_Assigned task_
Below are entries; work out how many of their lines include the string "maqga", and reply with the number only.

(Saved data entries)
....................

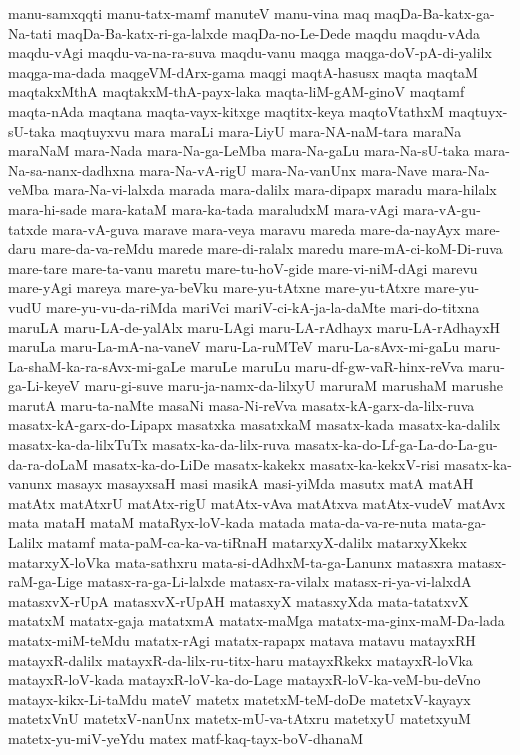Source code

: {manu-samxqqti
manu-tatx-mamf
manuteV
manu-vina
maq
maqDa-Ba-katx-ga-Na-tati
maqDa-Ba-katx-ri-ga-lalxde
maqDa-no-Le-Dede
maqdu
maqdu-vAda
maqdu-vAgi
maqdu-va-na-ra-suva
maqdu-vanu
maqga
maqga-doV-pA-di-yalilx
maqga-ma-dada
maqgeVM-dArx-gama
maqgi
maqtA-hasusx
maqta
maqtaM
maqtakxMthA
maqtakxM-thA-payx-laka
maqta-liM-gAM-ginoV
maqtamf
maqta-nAda
maqtana
maqta-vayx-kitxge
maqtitx-keya
maqtoVtathxM
maqtuyx-sU-taka
maqtuyxvu
mara
maraLi
mara-LiyU
mara-NA-naM-tara
maraNa
maraNaM
mara-Nada
mara-Na-ga-LeMba
mara-Na-gaLu
mara-Na-sU-taka
mara-Na-sa-nanx-dadhxna
mara-Na-vA-rigU
mara-Na-vanUnx
mara-Nave
mara-Na-veMba
mara-Na-vi-lalxda
marada
mara-dalilx
mara-dipapx
maradu
mara-hilalx
mara-hi-sade
mara-kataM
mara-ka-tada
maraludxM
mara-vAgi
mara-vA-gu-tatxde
mara-vA-guva
marave
mara-veya
maravu
mareda
mare-da-nayAyx
mare-daru
mare-da-va-reMdu
marede
mare-di-ralalx
maredu
mare-mA-ci-koM-Di-ruva
mare-tare
mare-ta-vanu
maretu
mare-tu-hoV-gide
mare-vi-niM-dAgi
marevu
mare-yAgi
mareya
mare-ya-beVku
mare-yu-tAtxne
mare-yu-tAtxre
mare-yu-vudU
mare-yu-vu-da-riMda
mariVci
mariV-ci-kA-ja-la-daMte
mari-do-titxna
maruLA
maru-LA-de-yalAlx
maru-LAgi
maru-LA-rAdhayx
maru-LA-rAdhayxH
maruLa
maru-La-mA-na-vaneV
maru-La-ruMTeV
maru-La-sAvx-mi-gaLu
maru-La-shaM-ka-ra-sAvx-mi-gaLe
maruLe
maruLu
maru-df-gw-vaR-hinx-reVva
maru-ga-Li-keyeV
maru-gi-suve
maru-ja-namx-da-lilxyU
maruraM
marushaM
marushe
marutA
maru-ta-naMte
masaNi
masa-Ni-reVva
masatx-kA-garx-da-lilx-ruva
masatx-kA-garx-do-Lipapx
masatxka
masatxkaM
masatx-kada
masatx-ka-dalilx
masatx-ka-da-lilxTuTx
masatx-ka-da-lilx-ruva
masatx-ka-do-Lf-ga-La-do-La-gu-da-ra-doLaM
masatx-ka-do-LiDe
masatx-kakekx
masatx-ka-kekxV-risi
masatx-ka-vanunx
masayx
masayxsaH
masi
masikA
masi-yiMda
masutx
matA
matAH
matAtx
matAtxrU
matAtx-rigU
matAtx-vAva
matAtxva
matAtx-vudeV
matAvx
mata
mataH
mataM
mataRyx-loV-kada
matada
mata-da-va-re-nuta
mata-ga-Lalilx
matamf
mata-paM-ca-ka-va-tiRnaH
matarxyX-dalilx
matarxyXkekx
matarxyX-loVka
mata-sathxru
mata-si-dAdhxM-ta-ga-Lanunx
matasxra
matasx-raM-ga-Lige
matasx-ra-ga-Li-lalxde
matasx-ra-vilalx
matasx-ri-ya-vi-lalxdA
matasxvX-rUpA
matasxvX-rUpAH
matasxyX
matasxyXda
mata-tatatxvX
matatxM
matatx-gaja
matatxmA
matatx-maMga
matatx-ma-ginx-maM-Da-lada
matatx-miM-teMdu
matatx-rAgi
matatx-rapapx
matava
matavu
matayxRH
matayxR-dalilx
matayxR-da-lilx-ru-titx-haru
matayxRkekx
matayxR-loVka
matayxR-loV-kada
matayxR-loV-ka-do-Lage
matayxR-loV-ka-veM-bu-deVno
matayx-kikx-Li-taMdu
mateV
matetx
matetxM-teM-doDe
matetxV-kayayx
matetxVnU
matetxV-nanUnx
matetx-mU-va-tAtxru
matetxyU
matetxyuM
matetx-yu-miV-yeYdu
matex
matf-kaq-tayx-boV-dhanaM
}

....................

_Answer area_
3